* _TASK TO COMPLETE_
Retype the data that follows, keeping every character the same.

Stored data
+-------+

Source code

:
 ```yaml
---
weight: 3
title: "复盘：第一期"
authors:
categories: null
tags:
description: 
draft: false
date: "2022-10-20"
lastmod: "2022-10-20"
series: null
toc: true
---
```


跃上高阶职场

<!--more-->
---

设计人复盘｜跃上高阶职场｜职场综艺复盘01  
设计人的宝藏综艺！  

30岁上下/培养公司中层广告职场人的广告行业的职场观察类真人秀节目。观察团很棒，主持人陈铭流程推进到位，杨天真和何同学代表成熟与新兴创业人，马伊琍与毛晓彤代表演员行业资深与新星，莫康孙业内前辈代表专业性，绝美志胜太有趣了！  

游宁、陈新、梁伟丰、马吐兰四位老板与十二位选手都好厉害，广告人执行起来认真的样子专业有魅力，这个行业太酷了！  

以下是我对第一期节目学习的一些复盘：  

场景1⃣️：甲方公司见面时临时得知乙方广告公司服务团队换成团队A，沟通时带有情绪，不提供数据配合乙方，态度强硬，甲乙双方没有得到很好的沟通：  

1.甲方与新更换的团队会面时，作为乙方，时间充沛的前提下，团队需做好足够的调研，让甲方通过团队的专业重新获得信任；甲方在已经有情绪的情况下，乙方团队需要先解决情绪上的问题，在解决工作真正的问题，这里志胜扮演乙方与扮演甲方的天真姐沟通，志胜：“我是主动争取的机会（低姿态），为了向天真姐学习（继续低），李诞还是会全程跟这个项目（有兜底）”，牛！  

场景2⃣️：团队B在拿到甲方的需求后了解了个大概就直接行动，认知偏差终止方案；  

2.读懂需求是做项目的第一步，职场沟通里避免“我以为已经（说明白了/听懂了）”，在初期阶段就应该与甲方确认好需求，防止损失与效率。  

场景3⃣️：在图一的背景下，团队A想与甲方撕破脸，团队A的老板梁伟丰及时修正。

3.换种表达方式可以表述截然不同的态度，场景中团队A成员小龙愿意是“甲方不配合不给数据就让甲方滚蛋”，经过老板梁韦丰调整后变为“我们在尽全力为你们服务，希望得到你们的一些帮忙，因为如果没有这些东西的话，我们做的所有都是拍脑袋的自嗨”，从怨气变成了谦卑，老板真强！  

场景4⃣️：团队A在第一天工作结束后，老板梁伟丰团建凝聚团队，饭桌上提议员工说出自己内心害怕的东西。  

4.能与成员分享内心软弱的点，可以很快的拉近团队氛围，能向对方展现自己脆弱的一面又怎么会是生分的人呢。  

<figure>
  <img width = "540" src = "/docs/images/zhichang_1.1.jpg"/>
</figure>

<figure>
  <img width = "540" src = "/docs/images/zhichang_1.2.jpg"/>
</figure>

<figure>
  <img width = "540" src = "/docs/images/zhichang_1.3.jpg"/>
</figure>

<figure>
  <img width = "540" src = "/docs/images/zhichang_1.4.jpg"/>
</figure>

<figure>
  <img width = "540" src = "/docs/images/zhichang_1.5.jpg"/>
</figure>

+-------+

* _SOLVED PROBLEM_
Source code

:
 ```yaml
---
weight: 3
title: "复盘：第一期"
authors:
categories: null
tags:
description: 
draft: false
date: "2022-10-20"
lastmod: "2022-10-20"
series: null
toc: true
---
```


跃上高阶职场

<!--more-->
---

设计人复盘｜跃上高阶职场｜职场综艺复盘01  
设计人的宝藏综艺！  

30岁上下/培养公司中层广告职场人的广告行业的职场观察类真人秀节目。观察团很棒，主持人陈铭流程推进到位，杨天真和何同学代表成熟与新兴创业人，马伊琍与毛晓彤代表演员行业资深与新星，莫康孙业内前辈代表专业性，绝美志胜太有趣了！  

游宁、陈新、梁伟丰、马吐兰四位老板与十二位选手都好厉害，广告人执行起来认真的样子专业有魅力，这个行业太酷了！  

以下是我对第一期节目学习的一些复盘：  

场景1⃣️：甲方公司见面时临时得知乙方广告公司服务团队换成团队A，沟通时带有情绪，不提供数据配合乙方，态度强硬，甲乙双方没有得到很好的沟通：  

1.甲方与新更换的团队会面时，作为乙方，时间充沛的前提下，团队需做好足够的调研，让甲方通过团队的专业重新获得信任；甲方在已经有情绪的情况下，乙方团队需要先解决情绪上的问题，在解决工作真正的问题，这里志胜扮演乙方与扮演甲方的天真姐沟通，志胜：“我是主动争取的机会（低姿态），为了向天真姐学习（继续低），李诞还是会全程跟这个项目（有兜底）”，牛！  

场景2⃣️：团队B在拿到甲方的需求后了解了个大概就直接行动，认知偏差终止方案；  

2.读懂需求是做项目的第一步，职场沟通里避免“我以为已经（说明白了/听懂了）”，在初期阶段就应该与甲方确认好需求，防止损失与效率。  

场景3⃣️：在图一的背景下，团队A想与甲方撕破脸，团队A的老板梁伟丰及时修正。

3.换种表达方式可以表述截然不同的态度，场景中团队A成员小龙愿意是“甲方不配合不给数据就让甲方滚蛋”，经过老板梁韦丰调整后变为“我们在尽全力为你们服务，希望得到你们的一些帮忙，因为如果没有这些东西的话，我们做的所有都是拍脑袋的自嗨”，从怨气变成了谦卑，老板真强！  

场景4⃣️：团队A在第一天工作结束后，老板梁伟丰团建凝聚团队，饭桌上提议员工说出自己内心害怕的东西。  

4.能与成员分享内心软弱的点，可以很快的拉近团队氛围，能向对方展现自己脆弱的一面又怎么会是生分的人呢。  

<figure>
  <img width = "540" src = "/docs/images/zhichang_1.1.jpg"/>
</figure>

<figure>
  <img width = "540" src = "/docs/images/zhichang_1.2.jpg"/>
</figure>

<figure>
  <img width = "540" src = "/docs/images/zhichang_1.3.jpg"/>
</figure>

<figure>
  <img width = "540" src = "/docs/images/zhichang_1.4.jpg"/>
</figure>

<figure>
  <img width = "540" src = "/docs/images/zhichang_1.5.jpg"/>
</figure>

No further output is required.